§ **Assigned task**:
Return all the data below as it stands, minus the pictures.

§ **The data**:
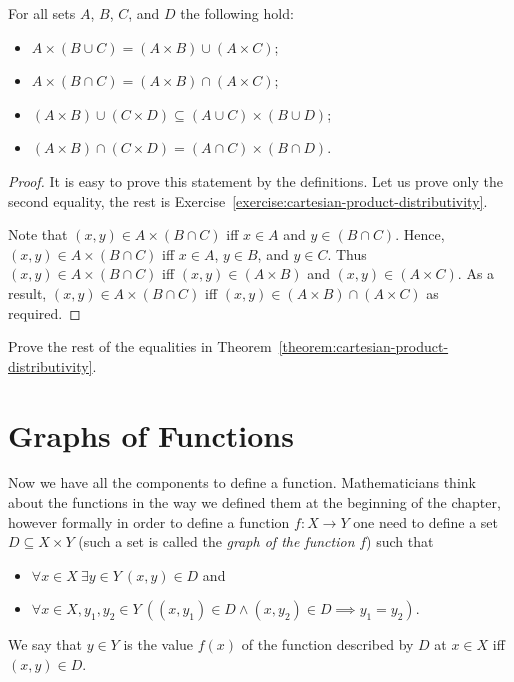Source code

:\begin{theorem}
\label{theorem:cartesian-product-distributivity}
    For all sets $A$, $B$, $C$, and $D$ the following hold:
    \begin{itemize}
        \item $A \times (B \cup C) = (A \times B) \cup (A \times C)$;
        \item $A \times (B \cap C) = (A \times B) \cap (A \times C)$;
        \item $(A \times B) \cup (C \times D) \subseteq
            (A \cup C) \times (B \cup D)$;
        \item $(A \times B) \cap (C \times D) =
            (A \cap C) \times (B \cap D)$.
    \end{itemize}
\end{theorem}
\begin{proof}
    It is easy to prove this statement by the definitions. Let us prove only the
    second equality, the rest is
    Exercise~\ref{exercise:cartesian-product-distributivity}.

    Note that $(x, y) \in A \times (B \cap C)$ iff $x \in A$ and
    $y \in (B \cap C)$.
    Hence, $(x, y) \in A \times (B \cap C)$ iff $x \in A$, $y \in B$, and
    $y \in C$. Thus $(x, y) \in A \times (B \cap C)$ iff
    $(x, y) \in (A \times B)$ and $(x, y) \in (A \times C)$. As a result,
    $(x, y) \in A \times (B \cap C)$ iff
    $(x, y) \in (A \times B) \cap (A \times C)$ as required.
\end{proof}


\begin{exercise}
\label{exercise:cartesian-product-distributivity}
    Prove the rest of the equalities in
    Theorem~\ref{theorem:cartesian-product-distributivity}.
\end{exercise}


\section{Graphs of Functions}
\label{section:graph}
Now we have all the components to define a function. Mathematicians think about
the functions in the way we defined them at the beginning of the chapter,
however formally in order to define a function $f : X \to Y$ one need to define
a set $D \subseteq X \times Y$ (such a set is called the \emph{graph of the
function} $f$) such that
\begin{itemize}
    \item $\forall x \in X~\exists y \in Y\ (x, y) \in D$ and
    \item $\forall x \in X, y_1, y_2 \in Y\
        ((x, y_1) \in D \land (x, y_2) \in D \implies y_1 = y_2)$.
\end{itemize}
We say that $y \in Y$ is the value $f(x)$ of the function described by $D$ at
$x \in X$ iff $(x, y) \in D$.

§ **Task response**:
Source code

:\begin{theorem}
\label{theorem:cartesian-product-distributivity}
    For all sets $A$, $B$, $C$, and $D$ the following hold:
    \begin{itemize}
        \item $A \times (B \cup C) = (A \times B) \cup (A \times C)$;
        \item $A \times (B \cap C) = (A \times B) \cap (A \times C)$;
        \item $(A \times B) \cup (C \times D) \subseteq
            (A \cup C) \times (B \cup D)$;
        \item $(A \times B) \cap (C \times D) =
            (A \cap C) \times (B \cap D)$.
    \end{itemize}
\end{theorem}
\begin{proof}
    It is easy to prove this statement by the definitions. Let us prove only the
    second equality, the rest is
    Exercise~\ref{exercise:cartesian-product-distributivity}.

    Note that $(x, y) \in A \times (B \cap C)$ iff $x \in A$ and
    $y \in (B \cap C)$.
    Hence, $(x, y) \in A \times (B \cap C)$ iff $x \in A$, $y \in B$, and
    $y \in C$. Thus $(x, y) \in A \times (B \cap C)$ iff
    $(x, y) \in (A \times B)$ and $(x, y) \in (A \times C)$. As a result,
    $(x, y) \in A \times (B \cap C)$ iff
    $(x, y) \in (A \times B) \cap (A \times C)$ as required.
\end{proof}


\begin{exercise}
\label{exercise:cartesian-product-distributivity}
    Prove the rest of the equalities in
    Theorem~\ref{theorem:cartesian-product-distributivity}.
\end{exercise}


\section{Graphs of Functions}
\label{section:graph}
Now we have all the components to define a function. Mathematicians think about
the functions in the way we defined them at the beginning of the chapter,
however formally in order to define a function $f : X \to Y$ one need to define
a set $D \subseteq X \times Y$ (such a set is called the \emph{graph of the
function} $f$) such that
\begin{itemize}
    \item $\forall x \in X~\exists y \in Y\ (x, y) \in D$ and
    \item $\forall x \in X, y_1, y_2 \in Y\
        ((x, y_1) \in D \land (x, y_2) \in D \implies y_1 = y_2)$.
\end{itemize}
We say that $y \in Y$ is the value $f(x)$ of the function described by $D$ at
$x \in X$ iff $(x, y) \in D$.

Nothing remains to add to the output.